#### [Task prompt]
Scan the listing below for "selecteert", then report every line that has it.
=== Begin Enclosure ===
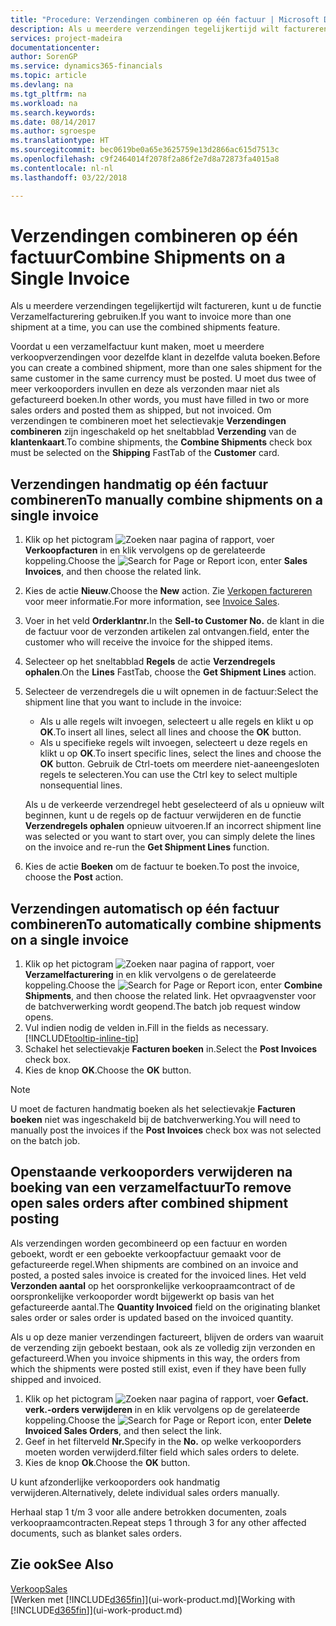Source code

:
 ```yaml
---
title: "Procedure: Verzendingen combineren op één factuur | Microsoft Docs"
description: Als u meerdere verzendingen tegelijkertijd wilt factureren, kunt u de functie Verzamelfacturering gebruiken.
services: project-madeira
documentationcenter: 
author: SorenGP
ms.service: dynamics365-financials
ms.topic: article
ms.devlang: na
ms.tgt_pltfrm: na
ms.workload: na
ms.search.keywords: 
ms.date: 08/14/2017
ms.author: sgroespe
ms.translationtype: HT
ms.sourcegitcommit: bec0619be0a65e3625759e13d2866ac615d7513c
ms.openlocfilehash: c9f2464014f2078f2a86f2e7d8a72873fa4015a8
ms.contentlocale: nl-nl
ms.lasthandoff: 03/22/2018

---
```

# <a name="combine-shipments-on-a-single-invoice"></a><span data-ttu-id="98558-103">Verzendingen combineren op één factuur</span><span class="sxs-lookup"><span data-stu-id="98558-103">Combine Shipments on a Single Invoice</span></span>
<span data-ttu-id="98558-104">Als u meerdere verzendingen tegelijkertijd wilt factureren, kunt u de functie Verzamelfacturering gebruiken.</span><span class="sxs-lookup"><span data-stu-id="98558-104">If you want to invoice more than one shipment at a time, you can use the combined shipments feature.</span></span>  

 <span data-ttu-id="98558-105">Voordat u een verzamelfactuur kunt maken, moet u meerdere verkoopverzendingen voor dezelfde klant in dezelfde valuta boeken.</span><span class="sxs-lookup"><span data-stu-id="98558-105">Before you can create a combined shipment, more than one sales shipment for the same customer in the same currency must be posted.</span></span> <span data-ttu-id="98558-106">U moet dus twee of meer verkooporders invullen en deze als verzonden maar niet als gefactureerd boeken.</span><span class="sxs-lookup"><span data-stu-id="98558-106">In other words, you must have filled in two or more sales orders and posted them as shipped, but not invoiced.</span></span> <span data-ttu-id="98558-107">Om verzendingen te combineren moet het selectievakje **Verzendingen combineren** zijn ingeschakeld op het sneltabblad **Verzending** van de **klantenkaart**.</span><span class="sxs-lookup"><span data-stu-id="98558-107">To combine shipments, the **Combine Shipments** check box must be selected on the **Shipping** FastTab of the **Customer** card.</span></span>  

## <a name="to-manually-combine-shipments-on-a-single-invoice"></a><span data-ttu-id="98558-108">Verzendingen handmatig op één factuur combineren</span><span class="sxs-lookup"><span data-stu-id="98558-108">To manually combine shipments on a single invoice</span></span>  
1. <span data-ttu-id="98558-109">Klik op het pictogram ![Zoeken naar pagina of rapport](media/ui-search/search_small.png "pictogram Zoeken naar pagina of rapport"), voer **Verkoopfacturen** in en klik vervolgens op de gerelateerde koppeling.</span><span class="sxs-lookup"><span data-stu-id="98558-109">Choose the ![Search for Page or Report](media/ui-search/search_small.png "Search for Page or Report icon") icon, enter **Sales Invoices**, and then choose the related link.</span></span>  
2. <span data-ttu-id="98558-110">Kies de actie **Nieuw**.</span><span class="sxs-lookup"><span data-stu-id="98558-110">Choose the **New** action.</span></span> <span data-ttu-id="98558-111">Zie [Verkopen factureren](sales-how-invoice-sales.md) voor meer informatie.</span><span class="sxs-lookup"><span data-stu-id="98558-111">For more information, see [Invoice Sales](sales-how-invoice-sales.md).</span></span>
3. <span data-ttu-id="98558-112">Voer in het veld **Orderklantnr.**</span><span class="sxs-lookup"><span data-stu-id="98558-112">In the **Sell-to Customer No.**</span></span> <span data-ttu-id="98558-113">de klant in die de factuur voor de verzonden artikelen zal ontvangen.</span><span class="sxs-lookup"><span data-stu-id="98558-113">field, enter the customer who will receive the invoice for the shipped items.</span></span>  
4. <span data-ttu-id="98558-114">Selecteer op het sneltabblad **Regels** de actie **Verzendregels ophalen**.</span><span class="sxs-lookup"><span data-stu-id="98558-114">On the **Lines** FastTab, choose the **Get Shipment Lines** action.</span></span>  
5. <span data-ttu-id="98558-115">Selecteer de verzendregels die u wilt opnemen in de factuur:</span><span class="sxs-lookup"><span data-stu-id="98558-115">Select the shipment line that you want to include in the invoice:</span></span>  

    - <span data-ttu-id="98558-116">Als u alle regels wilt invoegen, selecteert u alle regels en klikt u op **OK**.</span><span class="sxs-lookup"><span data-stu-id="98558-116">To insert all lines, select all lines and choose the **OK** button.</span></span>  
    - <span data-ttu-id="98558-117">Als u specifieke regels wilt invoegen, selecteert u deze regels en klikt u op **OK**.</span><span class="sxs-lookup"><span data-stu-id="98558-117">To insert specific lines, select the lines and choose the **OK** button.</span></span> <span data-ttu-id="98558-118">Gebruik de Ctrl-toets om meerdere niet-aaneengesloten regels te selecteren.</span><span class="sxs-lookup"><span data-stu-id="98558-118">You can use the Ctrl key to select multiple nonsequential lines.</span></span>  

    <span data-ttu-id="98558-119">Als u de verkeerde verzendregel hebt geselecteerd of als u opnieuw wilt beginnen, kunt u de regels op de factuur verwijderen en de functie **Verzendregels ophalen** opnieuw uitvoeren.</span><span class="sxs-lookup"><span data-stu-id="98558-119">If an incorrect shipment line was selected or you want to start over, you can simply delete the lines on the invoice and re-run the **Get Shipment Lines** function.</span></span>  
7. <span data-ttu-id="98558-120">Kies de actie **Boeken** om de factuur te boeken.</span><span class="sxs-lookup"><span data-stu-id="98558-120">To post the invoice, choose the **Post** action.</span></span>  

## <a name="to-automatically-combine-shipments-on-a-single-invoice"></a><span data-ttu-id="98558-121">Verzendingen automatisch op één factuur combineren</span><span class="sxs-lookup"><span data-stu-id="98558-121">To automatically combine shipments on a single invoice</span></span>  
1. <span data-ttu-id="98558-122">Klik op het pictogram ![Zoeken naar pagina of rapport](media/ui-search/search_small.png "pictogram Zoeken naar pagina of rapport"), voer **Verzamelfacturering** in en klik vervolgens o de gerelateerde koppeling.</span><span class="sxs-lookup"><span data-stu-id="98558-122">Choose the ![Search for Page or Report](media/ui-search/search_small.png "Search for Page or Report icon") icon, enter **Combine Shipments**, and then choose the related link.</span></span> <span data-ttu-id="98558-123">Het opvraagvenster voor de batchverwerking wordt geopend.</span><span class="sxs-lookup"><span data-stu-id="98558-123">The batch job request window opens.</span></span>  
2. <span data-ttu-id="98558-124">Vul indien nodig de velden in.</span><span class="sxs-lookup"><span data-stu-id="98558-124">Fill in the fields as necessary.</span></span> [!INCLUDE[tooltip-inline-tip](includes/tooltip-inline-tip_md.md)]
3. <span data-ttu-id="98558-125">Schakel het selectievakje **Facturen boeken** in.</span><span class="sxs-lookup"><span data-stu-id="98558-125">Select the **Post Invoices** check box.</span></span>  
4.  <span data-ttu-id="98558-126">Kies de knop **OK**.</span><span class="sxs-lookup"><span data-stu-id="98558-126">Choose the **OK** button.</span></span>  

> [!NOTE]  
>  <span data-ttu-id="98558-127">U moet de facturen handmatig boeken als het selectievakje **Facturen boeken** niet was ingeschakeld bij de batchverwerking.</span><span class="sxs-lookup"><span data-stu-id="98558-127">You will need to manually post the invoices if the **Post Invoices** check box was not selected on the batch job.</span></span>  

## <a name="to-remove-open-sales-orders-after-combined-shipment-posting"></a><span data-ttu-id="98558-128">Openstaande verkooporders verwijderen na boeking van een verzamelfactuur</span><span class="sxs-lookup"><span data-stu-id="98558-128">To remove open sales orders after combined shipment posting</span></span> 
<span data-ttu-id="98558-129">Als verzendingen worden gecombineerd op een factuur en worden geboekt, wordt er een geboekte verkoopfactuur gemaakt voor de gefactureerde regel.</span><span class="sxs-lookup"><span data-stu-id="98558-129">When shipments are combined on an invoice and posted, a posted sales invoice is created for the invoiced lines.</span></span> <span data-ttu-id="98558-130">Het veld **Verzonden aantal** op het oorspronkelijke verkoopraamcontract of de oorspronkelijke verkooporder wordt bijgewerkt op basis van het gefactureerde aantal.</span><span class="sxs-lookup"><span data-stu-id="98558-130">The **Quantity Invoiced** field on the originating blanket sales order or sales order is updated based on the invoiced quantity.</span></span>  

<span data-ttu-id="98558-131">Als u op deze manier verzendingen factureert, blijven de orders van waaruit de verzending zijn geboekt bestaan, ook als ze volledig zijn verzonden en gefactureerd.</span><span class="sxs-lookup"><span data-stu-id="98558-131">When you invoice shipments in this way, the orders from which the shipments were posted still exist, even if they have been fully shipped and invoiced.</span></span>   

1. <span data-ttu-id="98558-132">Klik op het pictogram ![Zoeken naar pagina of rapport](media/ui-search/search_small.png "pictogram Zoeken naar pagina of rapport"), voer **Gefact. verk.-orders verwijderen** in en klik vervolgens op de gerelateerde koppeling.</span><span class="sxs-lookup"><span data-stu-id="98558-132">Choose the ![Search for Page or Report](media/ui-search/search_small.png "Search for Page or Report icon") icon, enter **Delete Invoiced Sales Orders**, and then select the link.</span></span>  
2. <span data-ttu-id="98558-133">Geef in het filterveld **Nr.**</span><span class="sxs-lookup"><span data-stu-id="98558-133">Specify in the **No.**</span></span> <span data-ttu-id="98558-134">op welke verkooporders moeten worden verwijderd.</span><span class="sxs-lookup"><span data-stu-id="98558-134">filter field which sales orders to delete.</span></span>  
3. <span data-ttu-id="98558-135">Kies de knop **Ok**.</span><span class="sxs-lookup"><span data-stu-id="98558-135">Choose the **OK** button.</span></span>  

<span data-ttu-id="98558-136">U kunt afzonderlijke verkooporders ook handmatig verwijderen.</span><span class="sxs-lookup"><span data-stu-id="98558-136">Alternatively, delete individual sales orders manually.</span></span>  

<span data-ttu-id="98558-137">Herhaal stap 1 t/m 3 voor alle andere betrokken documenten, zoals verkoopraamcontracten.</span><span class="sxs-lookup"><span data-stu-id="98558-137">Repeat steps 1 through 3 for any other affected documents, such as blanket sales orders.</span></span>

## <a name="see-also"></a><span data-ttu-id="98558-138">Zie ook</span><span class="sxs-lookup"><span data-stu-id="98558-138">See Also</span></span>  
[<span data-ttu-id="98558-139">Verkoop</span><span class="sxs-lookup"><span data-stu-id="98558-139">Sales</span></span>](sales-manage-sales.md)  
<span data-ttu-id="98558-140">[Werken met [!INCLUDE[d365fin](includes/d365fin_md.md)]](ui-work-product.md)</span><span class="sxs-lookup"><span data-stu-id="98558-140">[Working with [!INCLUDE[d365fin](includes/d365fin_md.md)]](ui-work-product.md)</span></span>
=== End Enclosure ===
#### [Answer box]
    - <span data-ttu-id="98558-116">Als u alle regels wilt invoegen, selecteert u alle regels en klikt u op **OK**.</span><span class="sxs-lookup"><span data-stu-id="98558-116">To insert all lines, select all lines and choose the **OK** button.</span></span>  
    - <span data-ttu-id="98558-117">Als u specifieke regels wilt invoegen, selecteert u deze regels en klikt u op **OK**.</span><span class="sxs-lookup"><span data-stu-id="98558-117">To insert specific lines, select the lines and choose the **OK** button.</span></span> <span data-ttu-id="98558-118">Gebruik de Ctrl-toets om meerdere niet-aaneengesloten regels te selecteren.</span><span class="sxs-lookup"><span data-stu-id="98558-118">You can use the Ctrl key to select multiple nonsequential lines.</span></span>  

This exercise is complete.